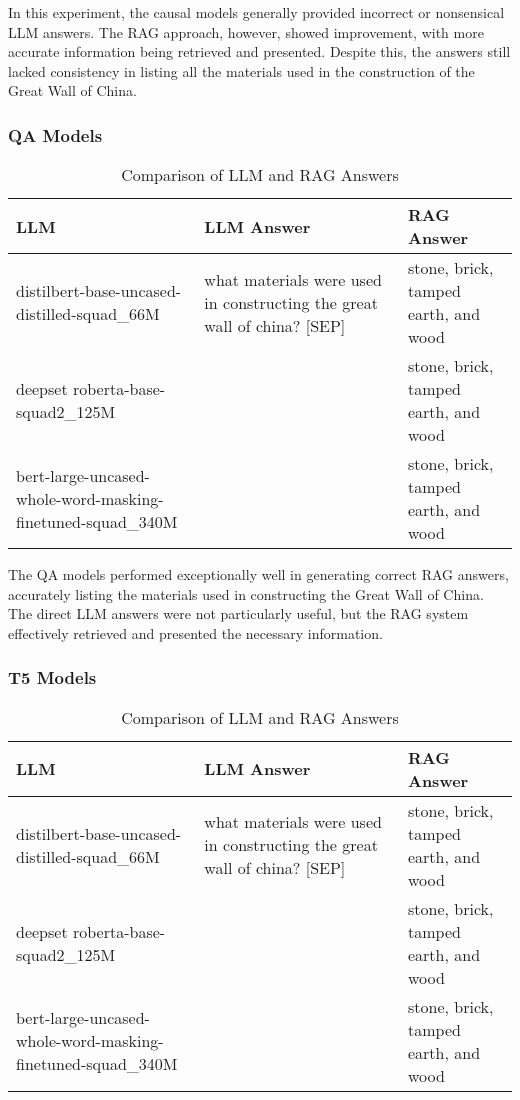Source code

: \documentclass{wseas}
\begin{document}
In this experiment, the causal models generally provided incorrect or
nonsensical LLM answers. The RAG approach, however, showed improvement,
with more accurate information being retrieved and presented. Despite
this, the answers still lacked consistency in listing all the materials
used in the construction of the Great Wall of China.

\subsubsection{QA Models}

\begin{table*}[htbp]
\centering
\caption{Comparison of LLM and RAG Answers} %
\begin{tabular}{p{0.3714\linewidth} p{0.4000\linewidth} p{0.2286\linewidth}}
\toprule
\textbf{LLM} & \textbf{LLM Answer} & \textbf{RAG Answer} \\
\midrule
distilbert-base-uncased-distilled-squad\_66M & what materials were used in constructing the great wall of china? {[}SEP{]} & stone, brick, tamped earth, and wood \\
deepset roberta-base-squad2\_125M & & stone, brick, tamped earth, and wood \\
bert-large-uncased-whole-word-masking-finetuned-squad\_340M & & stone, brick, tamped earth, and wood \\
\bottomrule
\end{tabular}
\end{table*}
  

The QA models performed exceptionally well in generating correct RAG
answers, accurately listing the materials used in constructing the Great
Wall of China. The direct LLM answers were not particularly useful, but
the RAG system effectively retrieved and presented the necessary
information.

\subsubsection{T5 Models}

\begin{table*}[htbp]
\centering
\caption{Comparison of LLM and RAG Answers} %
\begin{tabular}{p{0.3714\linewidth} p{0.4000\linewidth} p{0.2286\linewidth}}
\toprule
\textbf{LLM} & \textbf{LLM Answer} & \textbf{RAG Answer} \\
\midrule
distilbert-base-uncased-distilled-squad\_66M & what materials were used in constructing the great wall of china? {[}SEP{]} & stone, brick, tamped earth, and wood \\
deepset roberta-base-squad2\_125M & & stone, brick, tamped earth, and wood \\
bert-large-uncased-whole-word-masking-finetuned-squad\_340M & & stone, brick, tamped earth, and wood \\
\bottomrule
\end{tabular}
\end{table*}
\end{document}
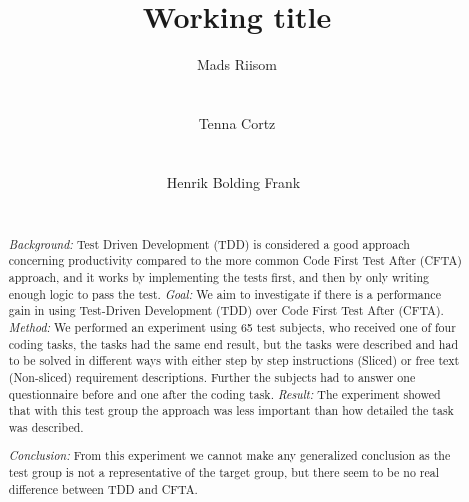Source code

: \documentclass{sig-alternate-05-2015}
\begin{document}
	




\title{Working title}

\author{
\alignauthor
	Mads Riisom\\
	\\
	\\
\alignauthor
	Tenna Cortz\\
	\\
	\\
\alignauthor
	Henrik Bolding Frank\
	\\
	\\
}

\maketitle
\begin{abstract}
\textit{Background:} Test Driven Development (TDD) is considered a good approach concerning productivity compared to the more common Code First Test After (CFTA) approach, and it works by implementing the tests first, and then by only writing enough logic to pass the test. \textit{Goal:} We aim to investigate if there is a performance gain in using Test-Driven Development (TDD) over Code First Test After (CFTA). \textit{Method:} We performed an experiment using 65 test subjects, who received one of four coding tasks, the tasks had the same end result, but the tasks were described and had to be solved in different ways with either step by step instructions (Sliced) or free text (Non-sliced) requirement descriptions. Further the subjects had to answer one questionnaire before and one after the coding task. \textit{Result:} The experiment showed that with this test group the approach was less important than how detailed the task was described.

\textit{Conclusion:} From this experiment we cannot make any generalized conclusion as the test group is not a representative of the target group, but there seem to be no real difference between TDD and CFTA.

\end{abstract}
\end{document}
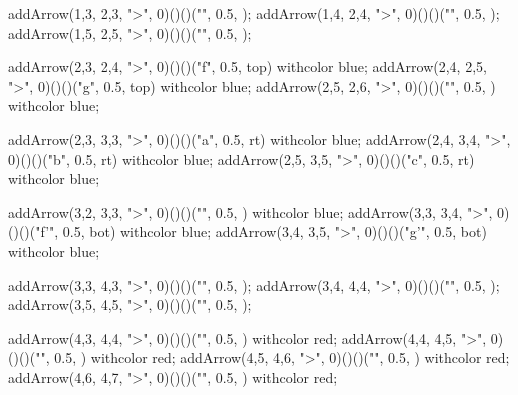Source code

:   addArrow(1,3, 2,3, ">", 0)()()("", 0.5, );
  addArrow(1,4, 2,4, ">", 0)()()("", 0.5, );
  addArrow(1,5, 2,5, ">", 0)()()("", 0.5, );
  
  addArrow(2,3, 2,4, ">", 0)()()("f", 0.5, top) withcolor blue;
  addArrow(2,4, 2,5, ">", 0)()()("g", 0.5, top) withcolor blue;
  addArrow(2,5, 2,6, ">", 0)()()("", 0.5, ) withcolor blue;

  addArrow(2,3, 3,3, ">", 0)()()("a", 0.5, rt) withcolor blue;
  addArrow(2,4, 3,4, ">", 0)()()("b", 0.5, rt) withcolor blue;
  addArrow(2,5, 3,5, ">", 0)()()("c", 0.5, rt) withcolor blue;

  addArrow(3,2, 3,3, ">", 0)()()("", 0.5, ) withcolor blue;
  addArrow(3,3, 3,4, ">", 0)()()("f'", 0.5, bot) withcolor blue;
  addArrow(3,4, 3,5, ">", 0)()()("g'", 0.5, bot) withcolor blue;

  addArrow(3,3, 4,3, ">", 0)()()("", 0.5, );
  addArrow(3,4, 4,4, ">", 0)()()("", 0.5, );
  addArrow(3,5, 4,5, ">", 0)()()("", 0.5, );
  
  addArrow(4,3, 4,4, ">", 0)()()("", 0.5, ) withcolor red;
  addArrow(4,4, 4,5, ">", 0)()()("", 0.5, ) withcolor red;
  addArrow(4,5, 4,6, ">", 0)()()("", 0.5, ) withcolor red;
  addArrow(4,6, 4,7, ">", 0)()()("", 0.5, ) withcolor red;

\stopMPcode\stopformula
\stopbuffer

\processTEXbuffer

\typebuffer


\stopchapter 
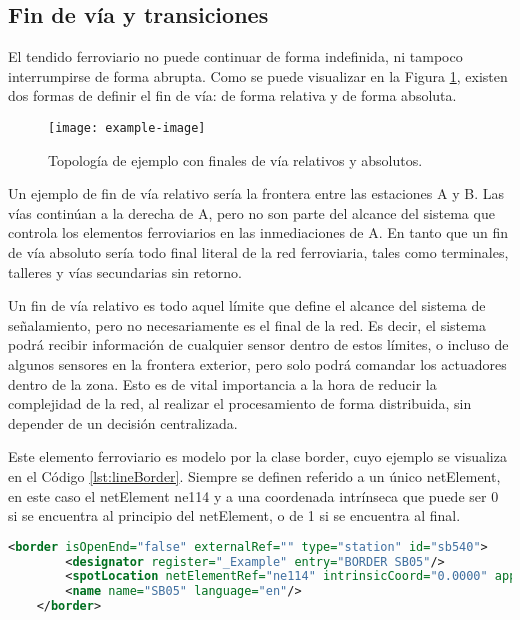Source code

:\subsection{Fin de vía y transiciones}
    \label{sec:bufferstop}

    El tendido ferroviario no puede continuar de forma indefinida, ni tampoco interrumpirse de forma abrupta. Como se puede visualizar en la Figura \ref{fig:frontera_1}, existen dos formas de definir el fin de vía: de forma relativa y de forma absoluta.

    \begin{figure}[!h]
        \centering
        \texttt{[image: example-image]}
        \centering\caption{Topología de ejemplo con finales de vía relativos y absolutos.}
        \label{fig:frontera_1}
    \end{figure}

    Un ejemplo de fin de vía relativo sería la frontera entre las estaciones A y B. Las vías continúan a la derecha de A, pero no son parte del alcance del sistema que controla los elementos ferroviarios en las inmediaciones de A. En tanto que un fin de vía absoluto sería todo final literal de la red ferroviaria, tales como terminales, talleres y vías secundarias sin retorno.
    
    Un fin de vía relativo es todo aquel límite que define el alcance del sistema de señalamiento, pero no necesariamente es el final de la red. Es decir, el sistema podrá recibir información de cualquier sensor dentro de estos límites, o incluso de algunos sensores en la frontera exterior, pero solo podrá comandar los actuadores dentro de la zona. Esto es de vital importancia a la hora de reducir la complejidad de la red, al realizar el procesamiento de forma distribuida, sin depender de un decisión centralizada.

    Este elemento ferroviario es modelo por la clase border, cuyo ejemplo se visualiza en el Código \ref{lst:lineBorder}. Siempre se definen referido a un único netElement, en este caso el netElement ne114 y a una coordenada intrínseca que puede ser 0 si se encuentra al principio del netElement, o de 1 si se encuentra al final.

    \begin{lstlisting}[language = XML, caption = Clase border , label = {lst:lineBorder}]
    <border isOpenEnd="false" externalRef="" type="station" id="sb540">
        <designator register="_Example" entry="BORDER SB05"/>
        <spotLocation netElementRef="ne114" intrinsicCoord="0.0000" applicationDirection="reverse" id="sb540_sloc01"/>
        <name name="SB05" language="en"/>
    </border>
    \end{lstlisting}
_____
→ **Instructions to follow**: Skip the pictures and reproduce all remaining entries exactly.

→ **Written response**:
Source code

: \documentclass{wseas}
\begin{document}
In this experiment, the causal models generally provided incorrect or
nonsensical LLM answers. The RAG approach, however, showed improvement,
with more accurate information being retrieved and presented. Despite
this, the answers still lacked consistency in listing all the materials
used in the construction of the Great Wall of China.

\subsubsection{QA Models}

\begin{table*}[htbp]
\centering
\caption{Comparison of LLM and RAG Answers} %
\begin{tabular}{p{0.3714\linewidth} p{0.4000\linewidth} p{0.2286\linewidth}}
\toprule
\textbf{LLM} & \textbf{LLM Answer} & \textbf{RAG Answer} \\
\midrule
distilbert-base-uncased-distilled-squad\_66M & what materials were used in constructing the great wall of china? {[}SEP{]} & stone, brick, tamped earth, and wood \\
deepset roberta-base-squad2\_125M & & stone, brick, tamped earth, and wood \\
bert-large-uncased-whole-word-masking-finetuned-squad\_340M & & stone, brick, tamped earth, and wood \\
\bottomrule
\end{tabular}
\end{table*}
  

The QA models performed exceptionally well in generating correct RAG
answers, accurately listing the materials used in constructing the Great
Wall of China. The direct LLM answers were not particularly useful, but
the RAG system effectively retrieved and presented the necessary
information.

\subsubsection{T5 Models}

\begin{table*}[htbp]
\centering
\caption{Comparison of LLM and RAG Answers} %
\begin{tabular}{p{0.3714\linewidth} p{0.4000\linewidth} p{0.2286\linewidth}}
\toprule
\textbf{LLM} & \textbf{LLM Answer} & \textbf{RAG Answer} \\
\midrule
distilbert-base-uncased-distilled-squad\_66M & what materials were used in constructing the great wall of china? {[}SEP{]} & stone, brick, tamped earth, and wood \\
deepset roberta-base-squad2\_125M & & stone, brick, tamped earth, and wood \\
bert-large-uncased-whole-word-masking-finetuned-squad\_340M & & stone, brick, tamped earth, and wood \\
\bottomrule
\end{tabular}
\end{table*}
\end{document}
Source code

: \documentclass{sig-alternate-05-2015}
\begin{document}
	




\title{Working title}

\author{
\alignauthor
	Mads Riisom\\
	\\
	\\
\alignauthor
	Tenna Cortz\\
	\\
	\\
\alignauthor
	Henrik Bolding Frank\
	\\
	\\
}

\maketitle
\begin{abstract}
\textit{Background:} Test Driven Development (TDD) is considered a good approach concerning productivity compared to the more common Code First Test After (CFTA) approach, and it works by implementing the tests first, and then by only writing enough logic to pass the test. \textit{Goal:} We aim to investigate if there is a performance gain in using Test-Driven Development (TDD) over Code First Test After (CFTA). \textit{Method:} We performed an experiment using 65 test subjects, who received one of four coding tasks, the tasks had the same end result, but the tasks were described and had to be solved in different ways with either step by step instructions (Sliced) or free text (Non-sliced) requirement descriptions. Further the subjects had to answer one questionnaire before and one after the coding task. \textit{Result:} The experiment showed that with this test group the approach was less important than how detailed the task was described.

\textit{Conclusion:} From this experiment we cannot make any generalized conclusion as the test group is not a representative of the target group, but there seem to be no real difference between TDD and CFTA.

\end{abstract}
\end{document}
Source code

:   addArrow(1,3, 2,3, ">", 0)()()("", 0.5, );
  addArrow(1,4, 2,4, ">", 0)()()("", 0.5, );
  addArrow(1,5, 2,5, ">", 0)()()("", 0.5, );
  
  addArrow(2,3, 2,4, ">", 0)()()("f", 0.5, top) withcolor blue;
  addArrow(2,4, 2,5, ">", 0)()()("g", 0.5, top) withcolor blue;
  addArrow(2,5, 2,6, ">", 0)()()("", 0.5, ) withcolor blue;

  addArrow(2,3, 3,3, ">", 0)()()("a", 0.5, rt) withcolor blue;
  addArrow(2,4, 3,4, ">", 0)()()("b", 0.5, rt) withcolor blue;
  addArrow(2,5, 3,5, ">", 0)()()("c", 0.5, rt) withcolor blue;

  addArrow(3,2, 3,3, ">", 0)()()("", 0.5, ) withcolor blue;
  addArrow(3,3, 3,4, ">", 0)()()("f'", 0.5, bot) withcolor blue;
  addArrow(3,4, 3,5, ">", 0)()()("g'", 0.5, bot) withcolor blue;

  addArrow(3,3, 4,3, ">", 0)()()("", 0.5, );
  addArrow(3,4, 4,4, ">", 0)()()("", 0.5, );
  addArrow(3,5, 4,5, ">", 0)()()("", 0.5, );
  
  addArrow(4,3, 4,4, ">", 0)()()("", 0.5, ) withcolor red;
  addArrow(4,4, 4,5, ">", 0)()()("", 0.5, ) withcolor red;
  addArrow(4,5, 4,6, ">", 0)()()("", 0.5, ) withcolor red;
  addArrow(4,6, 4,7, ">", 0)()()("", 0.5, ) withcolor red;

\stopMPcode\stopformula
\stopbuffer

\processTEXbuffer

\typebuffer


\stopchapter 
Source code

:\subsection{Fin de vía y transiciones}
    \label{sec:bufferstop}

    El tendido ferroviario no puede continuar de forma indefinida, ni tampoco interrumpirse de forma abrupta. Como se puede visualizar en la Figura \ref{fig:frontera_1}, existen dos formas de definir el fin de vía: de forma relativa y de forma absoluta.

    \begin{figure}[!h]
        \centering
        \texttt{[image: example-image]}
        \centering\caption{Topología de ejemplo con finales de vía relativos y absolutos.}
        \label{fig:frontera_1}
    \end{figure}

    Un ejemplo de fin de vía relativo sería la frontera entre las estaciones A y B. Las vías continúan a la derecha de A, pero no son parte del alcance del sistema que controla los elementos ferroviarios en las inmediaciones de A. En tanto que un fin de vía absoluto sería todo final literal de la red ferroviaria, tales como terminales, talleres y vías secundarias sin retorno.
    
    Un fin de vía relativo es todo aquel límite que define el alcance del sistema de señalamiento, pero no necesariamente es el final de la red. Es decir, el sistema podrá recibir información de cualquier sensor dentro de estos límites, o incluso de algunos sensores en la frontera exterior, pero solo podrá comandar los actuadores dentro de la zona. Esto es de vital importancia a la hora de reducir la complejidad de la red, al realizar el procesamiento de forma distribuida, sin depender de un decisión centralizada.

    Este elemento ferroviario es modelo por la clase border, cuyo ejemplo se visualiza en el Código \ref{lst:lineBorder}. Siempre se definen referido a un único netElement, en este caso el netElement ne114 y a una coordenada intrínseca que puede ser 0 si se encuentra al principio del netElement, o de 1 si se encuentra al final.

    \begin{lstlisting}[language = XML, caption = Clase border , label = {lst:lineBorder}]
    <border isOpenEnd="false" externalRef="" type="station" id="sb540">
        <designator register="_Example" entry="BORDER SB05"/>
        <spotLocation netElementRef="ne114" intrinsicCoord="0.0000" applicationDirection="reverse" id="sb540_sloc01"/>
        <name name="SB05" language="en"/>
    </border>
    \end{lstlisting}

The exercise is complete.